Nothing in the records should differ when you write them out again.

▸ Data provided
+++

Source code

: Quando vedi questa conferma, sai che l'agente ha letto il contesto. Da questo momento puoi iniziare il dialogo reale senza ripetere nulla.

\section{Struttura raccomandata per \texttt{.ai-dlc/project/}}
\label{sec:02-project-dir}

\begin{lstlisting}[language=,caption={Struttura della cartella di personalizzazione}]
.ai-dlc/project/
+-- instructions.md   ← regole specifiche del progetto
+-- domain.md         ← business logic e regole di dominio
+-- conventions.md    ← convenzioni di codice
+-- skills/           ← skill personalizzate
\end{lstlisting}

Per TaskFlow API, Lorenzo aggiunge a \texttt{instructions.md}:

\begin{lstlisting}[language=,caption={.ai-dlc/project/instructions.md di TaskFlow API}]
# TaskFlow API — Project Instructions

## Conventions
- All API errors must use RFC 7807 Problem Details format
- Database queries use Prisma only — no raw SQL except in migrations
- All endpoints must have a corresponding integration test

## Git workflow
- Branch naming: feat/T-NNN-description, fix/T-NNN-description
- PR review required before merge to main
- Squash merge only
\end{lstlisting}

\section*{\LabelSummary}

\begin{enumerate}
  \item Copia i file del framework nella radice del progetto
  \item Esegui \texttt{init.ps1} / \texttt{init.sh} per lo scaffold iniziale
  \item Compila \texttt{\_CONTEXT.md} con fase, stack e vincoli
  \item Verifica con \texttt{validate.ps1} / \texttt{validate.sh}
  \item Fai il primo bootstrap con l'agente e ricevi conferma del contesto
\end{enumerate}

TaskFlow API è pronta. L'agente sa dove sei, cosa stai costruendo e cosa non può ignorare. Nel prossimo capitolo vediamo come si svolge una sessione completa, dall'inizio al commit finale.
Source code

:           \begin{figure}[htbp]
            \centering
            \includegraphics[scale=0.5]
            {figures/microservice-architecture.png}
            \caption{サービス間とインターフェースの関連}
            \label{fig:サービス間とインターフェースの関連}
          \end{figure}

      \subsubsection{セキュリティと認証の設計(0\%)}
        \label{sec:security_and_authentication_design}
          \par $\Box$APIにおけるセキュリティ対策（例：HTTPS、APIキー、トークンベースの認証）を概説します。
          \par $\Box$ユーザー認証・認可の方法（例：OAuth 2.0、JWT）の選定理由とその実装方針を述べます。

+++

▸ Written solution
Source code

: Quando vedi questa conferma, sai che l'agente ha letto il contesto. Da questo momento puoi iniziare il dialogo reale senza ripetere nulla.

\section{Struttura raccomandata per \texttt{.ai-dlc/project/}}
\label{sec:02-project-dir}

\begin{lstlisting}[language=,caption={Struttura della cartella di personalizzazione}]
.ai-dlc/project/
+-- instructions.md   ← regole specifiche del progetto
+-- domain.md         ← business logic e regole di dominio
+-- conventions.md    ← convenzioni di codice
+-- skills/           ← skill personalizzate
\end{lstlisting}

Per TaskFlow API, Lorenzo aggiunge a \texttt{instructions.md}:

\begin{lstlisting}[language=,caption={.ai-dlc/project/instructions.md di TaskFlow API}]
# TaskFlow API — Project Instructions

## Conventions
- All API errors must use RFC 7807 Problem Details format
- Database queries use Prisma only — no raw SQL except in migrations
- All endpoints must have a corresponding integration test

## Git workflow
- Branch naming: feat/T-NNN-description, fix/T-NNN-description
- PR review required before merge to main
- Squash merge only
\end{lstlisting}

\section*{\LabelSummary}

\begin{enumerate}
  \item Copia i file del framework nella radice del progetto
  \item Esegui \texttt{init.ps1} / \texttt{init.sh} per lo scaffold iniziale
  \item Compila \texttt{\_CONTEXT.md} con fase, stack e vincoli
  \item Verifica con \texttt{validate.ps1} / \texttt{validate.sh}
  \item Fai il primo bootstrap con l'agente e ricevi conferma del contesto
\end{enumerate}

TaskFlow API è pronta. L'agente sa dove sei, cosa stai costruendo e cosa non può ignorare. Nel prossimo capitolo vediamo come si svolge una sessione completa, dall'inizio al commit finale.
Source code

:           \begin{figure}[htbp]
            \centering
            \includegraphics[scale=0.5]
            {figures/microservice-architecture.png}
            \caption{サービス間とインターフェースの関連}
            \label{fig:サービス間とインターフェースの関連}
          \end{figure}

      \subsubsection{セキュリティと認証の設計(0\%)}
        \label{sec:security_and_authentication_design}
          \par $\Box$APIにおけるセキュリティ対策（例：HTTPS、APIキー、トークンベースの認証）を概説します。
          \par $\Box$ユーザー認証・認可の方法（例：OAuth 2.0、JWT）の選定理由とその実装方針を述べます。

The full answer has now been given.